Chapter 17, Problem 80Q

To determine

Whether the orbital speed of earth or the speed of the earth about its axis or both is accountable for the study of radial velocities of the stars or not. Also, determine the value of the orbital speed and the speed of the earth about its own axis.
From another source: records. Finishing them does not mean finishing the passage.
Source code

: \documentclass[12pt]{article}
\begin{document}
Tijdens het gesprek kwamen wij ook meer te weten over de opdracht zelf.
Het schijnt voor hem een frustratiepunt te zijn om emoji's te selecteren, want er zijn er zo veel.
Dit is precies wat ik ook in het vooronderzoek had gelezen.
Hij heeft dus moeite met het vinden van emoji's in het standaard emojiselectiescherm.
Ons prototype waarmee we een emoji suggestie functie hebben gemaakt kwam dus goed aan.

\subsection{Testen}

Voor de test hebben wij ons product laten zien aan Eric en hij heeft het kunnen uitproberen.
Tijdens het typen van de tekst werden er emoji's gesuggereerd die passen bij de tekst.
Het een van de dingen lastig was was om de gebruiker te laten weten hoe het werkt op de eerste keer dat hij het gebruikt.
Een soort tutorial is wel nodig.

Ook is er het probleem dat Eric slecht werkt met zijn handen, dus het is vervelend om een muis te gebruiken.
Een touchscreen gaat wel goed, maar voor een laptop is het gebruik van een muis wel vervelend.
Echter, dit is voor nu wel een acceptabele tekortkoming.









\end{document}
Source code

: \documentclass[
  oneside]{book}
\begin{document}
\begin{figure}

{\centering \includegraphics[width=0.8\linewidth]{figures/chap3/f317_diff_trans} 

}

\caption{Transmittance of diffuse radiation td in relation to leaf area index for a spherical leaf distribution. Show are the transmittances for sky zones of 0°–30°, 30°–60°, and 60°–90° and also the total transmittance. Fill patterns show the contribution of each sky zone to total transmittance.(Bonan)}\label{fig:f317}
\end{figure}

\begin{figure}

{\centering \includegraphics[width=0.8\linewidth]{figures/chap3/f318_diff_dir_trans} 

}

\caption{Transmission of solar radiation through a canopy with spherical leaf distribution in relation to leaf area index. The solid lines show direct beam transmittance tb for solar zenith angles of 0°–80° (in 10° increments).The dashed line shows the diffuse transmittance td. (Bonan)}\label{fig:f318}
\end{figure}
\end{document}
Also, explain how astronomers compensated the effect of earth orbital speed and its speed about its axis.

Answer to Problem 80Q

Solution:

$v_{\text{orbital}}=29.8\text{ km/s}$, $v_{\text{rotational}}=463\text{ m/s}$, and astronomers feed these data into the modern telescope to compensate the effect of orbital and rotational speed of the earth.

Explanation of Solution

Given data:

The stars radial velocity is to be measured to an accuracy of $1\text{ km/s}$ or better.

Formula used:

The formula for radius of a sphere in term of diameter is:

$r=\frac{D}{2}$

Here, $D$ is the diameter.

The expression used for the circumference of a circle C of radius $r$ is,

$C=2\pi r$

The expression used for the speed $v$ of an object is,

$v=\frac{\text{distance}}{\text{time}}$

Explanation:

Refer to the appendix 1, the value of the orbital radius of the earth is,

$r=149.6\times {10}^6\text{ km}$

The expression for the circumference at the orbit of the earth is,

$C=2\pi r$

Substitute $149.6\times {10}^6\text{ km}$ for $r$.
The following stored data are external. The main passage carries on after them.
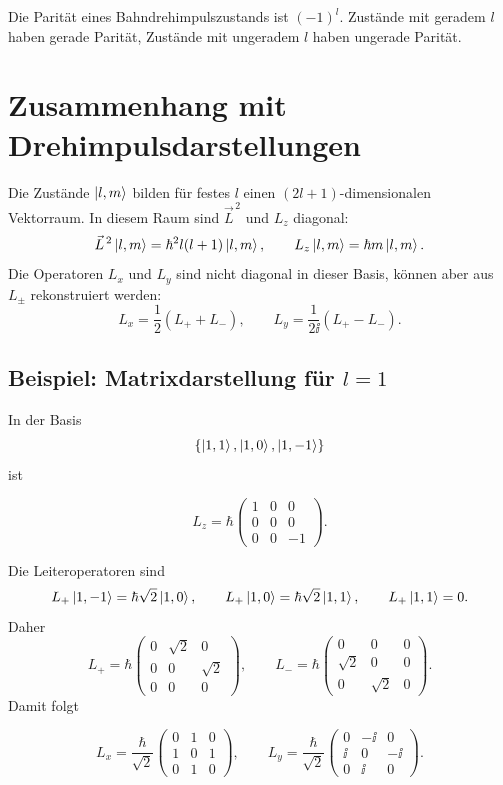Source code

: \begin{conceptbox}
Die Parität eines Bahndrehimpulszustands ist \((-1)^l\). Zustände mit geradem \(l\) haben gerade Parität, Zustände mit ungeradem \(l\) haben ungerade Parität.
\end{conceptbox}

\section{Zusammenhang mit Drehimpulsdarstellungen}

Die Zustände \(\ket{l,m}\) bilden für festes \(l\) einen \((2l+1)\)-dimensionalen Vektorraum. In diesem Raum sind \(\vec L^{\,2}\) und \(L_z\) diagonal:
\[
    \vec L^{\,2}\ket{l,m}=\hbar^2l(l+1)\ket{l,m},
    \qquad
    L_z\ket{l,m}=\hbar m\ket{l,m}.
\]
Die Operatoren \(L_x\) und \(L_y\) sind nicht diagonal in dieser Basis, können aber aus \(L_\pm\) rekonstruiert werden:
\[
    L_x=\frac12(L_++L_-),
    \qquad
    L_y=\frac{1}{2\ii}(L_+-L_-).
\]

\subsection{Beispiel: Matrixdarstellung für \(l=1\)}

In der Basis
\[
    \{\ket{1,1},\ket{1,0},\ket{1,-1}\}
\]
ist
\begin{formulabox}
\[
    L_z=\hbar
    \begin{pmatrix}
        1&0&0\\
        0&0&0\\
        0&0&-1
    \end{pmatrix}.
\]
\end{formulabox}

Die Leiteroperatoren sind
\[
    L_+\ket{1,-1}=\hbar\sqrt2\ket{1,0},
    \qquad
    L_+\ket{1,0}=\hbar\sqrt2\ket{1,1},
    \qquad
    L_+\ket{1,1}=0.
\]
Daher
\[
    L_+=\hbar
    \begin{pmatrix}
        0&\sqrt2&0\\
        0&0&\sqrt2\\
        0&0&0
    \end{pmatrix},
    \qquad
    L_-=\hbar
    \begin{pmatrix}
        0&0&0\\
        \sqrt2&0&0\\
        0&\sqrt2&0
    \end{pmatrix}.
\]
Damit folgt
\begin{formulabox}
\[
    L_x=\frac{\hbar}{\sqrt2}
    \begin{pmatrix}
        0&1&0\\
        1&0&1\\
        0&1&0
    \end{pmatrix},
    \qquad
    L_y=\frac{\hbar}{\sqrt2}
    \begin{pmatrix}
        0&-\ii&0\\
        \ii&0&-\ii\\
        0&\ii&0
    \end{pmatrix}.
\]
\end{formulabox}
$\begin{array}{c}C=2\pi \left(149.6\times {10}^6\text{ km}\right)\\ =9.4\times {10}^8\text{ km}\end{array}$

Use the expression of speed to write the expression of orbital speed of the earth.
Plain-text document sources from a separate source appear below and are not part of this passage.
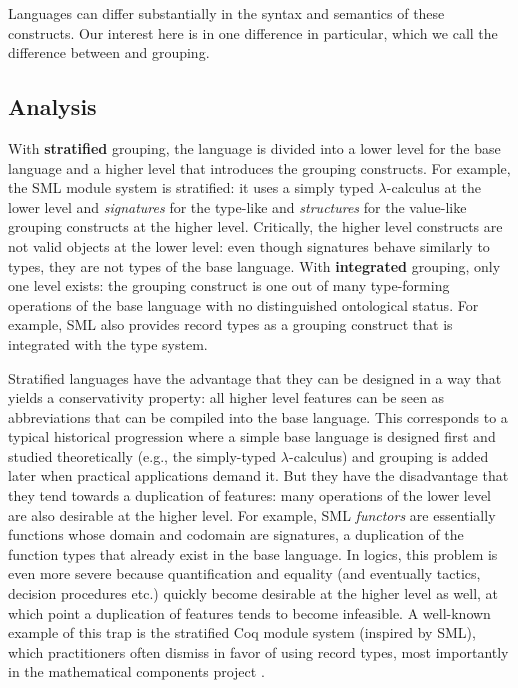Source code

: Languages can differ substantially in the syntax and semantics of these constructs.
Our interest here is in one difference in particular, which we call the difference between  and  grouping.

\subsection{Analysis}

With \textbf{stratified} grouping, the language is divided into a lower level for the base language and a higher level that introduces the grouping constructs.
For example, the SML module system is stratified: it uses a simply typed $\lambda$-calculus at the lower level and \emph{signatures} for the type-like and \emph{structures} for the value-like grouping constructs at the higher level.
Critically, the higher level constructs are not valid objects at the lower level: even though signatures behave similarly to types, they are not types of the base language.
With \textbf{integrated} grouping, only one level exists: the grouping construct is one
out of many type-forming operations of the base language with no distinguished ontological
status.
For example, SML also provides record types as a grouping construct that is integrated with the type system.

Stratified languages have the advantage that they can be designed in a way that yields a conservativity property: all higher level features can be seen as abbreviations that can be compiled into the base language.
This corresponds to a typical historical progression where a simple base language is designed first and studied theoretically (e.g., the simply-typed $\lambda$-calculus) and  grouping is added later when practical applications demand it.
But they have the disadvantage that they tend towards a duplication of features: many operations of the lower level are also desirable at the higher level.
For example, SML \emph{functors} are essentially functions whose domain and codomain are signatures, a duplication of the function types that already exist in the base language.
In logics, this problem is even more severe because quantification and equality (and eventually tactics, decision procedures etc.) quickly become desirable at the higher level as well, at which point a duplication of features tends to become infeasible.
A well-known example of this trap is the stratified Coq module system (inspired by SML), which practitioners often dismiss in favor of using record types, most importantly in the mathematical components project \cite{MathComponents:base}.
$v_{\text{orbital}}=\frac{C}{t}$

Substitute $9.4\times {10}^8\text{ km}$ for $C$ and $1\text{ yr}$ for $t$.

$\begin{array}{c}v=\frac{9.4\times {10}^8\text{ km}}{1\text{ yr}}\\ =\frac{9.4\times {10}^8\text{ km}}{1\text{ yr}\left(\frac{3.154\times {10}^7\text{ s}}{1\text{ yr}}\right)}\\ =29.8\text{ km/s}\end{array}$

Refer to the appendix 2 to obtain the value of the diameter of the earth:

$D=12756\text{ km}$

The formula for radius of earth is:

$r^{\prime }=\frac{D}{2}$

Substitute $12756\text{ km}$ for $D$.

$\begin{array}{c}{r}^{\prime }=\frac{12756\text{ km}}{2}\\ =6378\text{ km}\end{array}$

Therefore, the radius of the earth is $6378\text{ km}$.

The expression for the circumference of the earth at equator is:

$C^{\prime }=2\pi r^{\prime }$

Substitute $6378\text{ km}$ for $r^{\prime }$.

$\begin{array}{c}{C}^{\prime }=2\pi \left(6378\text{ km}\right)\\ =4.0\times {10}^4\text{ km}\end{array}$

Use the expression of speed to write the expression of rotational speed of the earth.

$v_{\text{rotational}}=\frac{C^{\prime }}{t^{\prime }}$

Substitute $4.0\times {10}^4\text{ km}$ for $C^{\prime }$ and $1\text{ day}$ for $t^{\prime }$.

$\begin{array}{c}{v}_{\text{rotational}}=\frac{4.0\times {10}^4\text{ km}}{1\text{ day}}\\ =\frac{4.0\times {10}^4\text{ km}\left(\frac{1000\text{ m}}{1\text{ km}}\right)}{1\text{ day}\left(\frac{86400\text{ s}}{1\text{ day}}\right)}\\ =463\text{ m/s}\end{array}$

The orbital speed of the earth is $29.8\text{km/s}$. So, it will impact the calculation of the radial velocity of the star if the observation is done from the surface of the earth. Also, the rotational speed of the earth is $463\text{ m/s}$, which is also large enough to impact the observation for the calculation of radial velocity of the earth. So, to obtain the value of the radial velocity with accuracy upto $1\text{ km}$ or better, the details of the orbital and rotational speed of the earth is feed to the telescope.

Conclusion:

The orbital speed of the earth is $29.8\text{km/s}$ and its rotational speed is $463\text{ m/s}$, which is sufficient to impact the calculation for the radials velocity of the stars. So, these are taken into consideration for the calculation purpose.